Joined in Education’s Stand Up to Bullying seminar will be Jan. 15 at the Knight Theater, 430 S. Tryon St., and Jan. 16 at Levine Jewish Community Center, 5007 Providence Road in Charlotte. Ticket prices vary; available at www.joinedineducation.org; email Info@JoinedInEducation.org or call 704-366-4558.
This story appeared Sunday in some of the Observer’s regional publications.
“This year, 13 million American kids will be bullied. Three million students will be absent because they feel unsafe at school,” according to The Bully Project website.
Bullying has become a hot topic among students, parents and educators.
“There are initiatives for bullying all over the place,” said Mariashi Groner, director of Charlotte Jewish Day School.
Groner; Elka Bernstein, director of the Charlotte Jewish Preschool; Dedee Goldsmith, director of the Jewish Preschool on Sardis; and Gale Osborne, director of advancement at CJDS, decided to focus on bullying as the theme of the second Joined in Education symposium.
Joined in Education is a nonprofit organization formed by three educational entities: the Charlotte Jewish Preschool, Charlotte Jewish Day School and the Jewish Preschool on Sardis. The CJP and CJDS campuses are in Shalom Park; JPS is on Sardis Road.
Joined in Education’s Stand Up to Bullying symposium was designed to give experts and the community a chance to connect, share resources and collaborate on solutions.
“The symposium will focus on educating parents, teens, teachers and school administrators about bullying, and empowering them with the words and strategies to impact change in their environment,” said Osborne.
Stand Up to Bullying will begin Jan. 15 at the Knight Theater, 430 S. Tryon St. CMS Superintendent Heath Morrison will introduce guest speaker Lee Hirsch, the critically acclaimed director of the documentary “Bully.”
Anne Tompkins from the Department of Justice also will speak.
Hirsch will use 20-30 clips from “Bully” to address the issue of bullying, which affects every community.
“Bully” documents the stories of five children and their families. Each story “represents a different facet of America’s bullying crisis,” according to the film’s production notes.
“We are working with individuals and organizations to build a movement to end bullying activity,” said Hirsch.
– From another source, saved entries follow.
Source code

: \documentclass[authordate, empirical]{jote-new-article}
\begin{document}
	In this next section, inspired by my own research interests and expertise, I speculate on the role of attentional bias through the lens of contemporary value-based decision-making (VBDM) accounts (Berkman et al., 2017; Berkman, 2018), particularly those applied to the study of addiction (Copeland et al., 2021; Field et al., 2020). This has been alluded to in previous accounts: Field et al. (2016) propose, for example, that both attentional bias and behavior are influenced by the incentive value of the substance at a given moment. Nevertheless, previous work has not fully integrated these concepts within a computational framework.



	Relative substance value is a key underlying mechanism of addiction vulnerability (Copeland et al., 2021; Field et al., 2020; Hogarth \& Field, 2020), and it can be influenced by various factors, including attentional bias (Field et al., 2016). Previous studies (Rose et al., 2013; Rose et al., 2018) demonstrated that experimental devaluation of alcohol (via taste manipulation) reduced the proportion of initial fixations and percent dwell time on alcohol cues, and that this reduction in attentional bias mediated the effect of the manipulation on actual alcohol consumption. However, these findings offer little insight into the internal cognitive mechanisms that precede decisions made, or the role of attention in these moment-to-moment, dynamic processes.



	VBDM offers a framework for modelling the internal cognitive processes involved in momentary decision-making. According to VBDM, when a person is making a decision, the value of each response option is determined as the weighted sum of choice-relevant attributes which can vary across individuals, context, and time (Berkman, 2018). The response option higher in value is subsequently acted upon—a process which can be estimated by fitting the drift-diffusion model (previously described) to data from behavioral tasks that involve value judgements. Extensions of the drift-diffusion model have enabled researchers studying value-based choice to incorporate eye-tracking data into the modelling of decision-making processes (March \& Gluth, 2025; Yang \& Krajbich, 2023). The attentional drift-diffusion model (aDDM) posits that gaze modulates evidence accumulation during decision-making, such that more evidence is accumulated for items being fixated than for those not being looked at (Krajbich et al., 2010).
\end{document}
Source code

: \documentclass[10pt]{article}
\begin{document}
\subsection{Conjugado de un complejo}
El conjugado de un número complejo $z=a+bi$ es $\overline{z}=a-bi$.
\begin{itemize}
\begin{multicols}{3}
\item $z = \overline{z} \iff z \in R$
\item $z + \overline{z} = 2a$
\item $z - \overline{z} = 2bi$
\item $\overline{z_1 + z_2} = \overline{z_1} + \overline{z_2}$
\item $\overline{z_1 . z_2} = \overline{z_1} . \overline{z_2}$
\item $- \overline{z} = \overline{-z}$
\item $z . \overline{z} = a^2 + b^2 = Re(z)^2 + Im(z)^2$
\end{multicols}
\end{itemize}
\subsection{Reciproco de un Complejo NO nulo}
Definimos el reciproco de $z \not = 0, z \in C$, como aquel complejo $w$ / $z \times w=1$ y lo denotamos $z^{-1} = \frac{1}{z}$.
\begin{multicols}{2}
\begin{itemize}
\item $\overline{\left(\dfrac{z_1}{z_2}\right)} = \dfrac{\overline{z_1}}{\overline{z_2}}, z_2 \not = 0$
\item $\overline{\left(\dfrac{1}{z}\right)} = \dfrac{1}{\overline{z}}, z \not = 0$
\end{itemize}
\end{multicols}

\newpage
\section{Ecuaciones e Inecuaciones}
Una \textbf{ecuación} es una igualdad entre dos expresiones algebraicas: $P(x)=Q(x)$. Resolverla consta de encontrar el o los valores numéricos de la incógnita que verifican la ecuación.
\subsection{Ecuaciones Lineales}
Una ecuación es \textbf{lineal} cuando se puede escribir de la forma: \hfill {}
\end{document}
His website, www.thebullyproject.com, provides information and resources.
“Hirsch is compelling and conveys a sense of urgency for engagement,” said Osborne.
The dialogue will continue Jan. 16 at the Levine Jewish Community Center with a full day of workshops led by nationally recognized speakers, including Michelle Icard of Athena’s Path and Hero’s Pursuit, and Bassie Shemtov, co-founder of the Friendship Circle.
Keynote speaker Barbara Coloroso – an international best-selling author, speaker and consultant on bullying – will speak about several bullying-related topics.
Late-afternoon sessions will focus on bully-proofing classrooms; middle school madness; and upper school issues.
“The goal of the workshops is to provide the attendees with the words to use and the actions to look for to either stop bullying or to prevent it before it begins,” said Osborne.
To have all these speakers in Charlotte during the two-day event is a unique opportunity, said Osborne.
Stand Up to Bullying organizers Groner, Bernstein, Goldsmith, and Osborne said the symposium is getting support from more than 30 community foundations, corporations and individuals.
“Some of our more notable sponsors are The Leon Levine Foundation, the Duke Energy Foundation, CMS, Coca Cola, the Foundation for the Carolinas, Novant Healthcare, the Gorelick Foundation and the Blumenthal Foundation,” said Osborne. “We also have students, teachers and administrators attending from many of the independent schools, public schools and parochial schools.
“We believe that it is important to have involvement from all parts of the greater community to truly educate the population and try to affect change here in Charlotte, and make it a kinder environment,” said Osborne.